*** Block opens ***

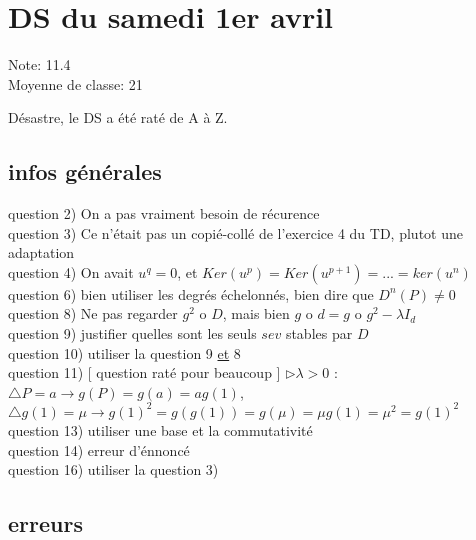 \documentclass{book}
\begin{document}
\section{DS du samedi 1er avril }

Note: 11.4\\
Moyenne de classe: 21 \\


\begin{tcolorbox}[width={14cm},colback={yellow!20!white},title={\textbf{Commentaire générale sur ce DS}},colbacktitle=red!40!white,coltitle=black]    
	Désastre, le DS a été raté de A à Z.
\end{tcolorbox}


\subsection{infos générales}

question 2) On a pas vraiment besoin de récurence \\
question 3) Ce n'était pas un copié-collé de l'exercice 4 du TD, plutot une adaptation \\
question 4) On avait $u^q= 0$, et $Ker(u^p) = Ker(u^{p+1}) = ... = ker(u^n)$ \\
question 6) bien utiliser les degrés échelonnés, bien dire que $D^n(P) \not = 0$ \\
question 8) Ne pas regarder $g^2$ o $D$, mais bien $g$ o $d = g$ o $g^2 - \lambda I_d$ \\
question 9) justifier quelles sont les seuls $sev$ stables par $D$ \\
question 10) utiliser la question 9 \underline{et} 8 \\
question 11) [ question raté pour beaucoup ] $\rhd \lambda > 0$ : $\triangle P = a \rightarrow g(P) = g(a) = ag(1)$, $\triangle g(1) = \mu \rightarrow g(1)^2 = g(g(1)) = g(\mu) = \mu g(1) = \mu^2 = g(1)^2$ \\
question 13) utiliser une base et la commutativité \\
question 14) erreur d'énnoncé \\
question 16) utiliser la question 3)


\subsection{erreurs}
\end{document}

*** Block closes ***

When you repeat the data, keep it exact and drop every picture.

TASK ANSWER —
 \documentclass{book}
\begin{document}
\section{DS du samedi 1er avril }

Note: 11.4\\
Moyenne de classe: 21 \\


\begin{tcolorbox}[width={14cm},colback={yellow!20!white},title={\textbf{Commentaire générale sur ce DS}},colbacktitle=red!40!white,coltitle=black]    
	Désastre, le DS a été raté de A à Z.
\end{tcolorbox}


\subsection{infos générales}

question 2) On a pas vraiment besoin de récurence \\
question 3) Ce n'était pas un copié-collé de l'exercice 4 du TD, plutot une adaptation \\
question 4) On avait $u^q= 0$, et $Ker(u^p) = Ker(u^{p+1}) = ... = ker(u^n)$ \\
question 6) bien utiliser les degrés échelonnés, bien dire que $D^n(P) \not = 0$ \\
question 8) Ne pas regarder $g^2$ o $D$, mais bien $g$ o $d = g$ o $g^2 - \lambda I_d$ \\
question 9) justifier quelles sont les seuls $sev$ stables par $D$ \\
question 10) utiliser la question 9 \underline{et} 8 \\
question 11) [ question raté pour beaucoup ] $\rhd \lambda > 0$ : $\triangle P = a \rightarrow g(P) = g(a) = ag(1)$, $\triangle g(1) = \mu \rightarrow g(1)^2 = g(g(1)) = g(\mu) = \mu g(1) = \mu^2 = g(1)^2$ \\
question 13) utiliser une base et la commutativité \\
question 14) erreur d'énnoncé \\
question 16) utiliser la question 3)


\subsection{erreurs}
\end{document}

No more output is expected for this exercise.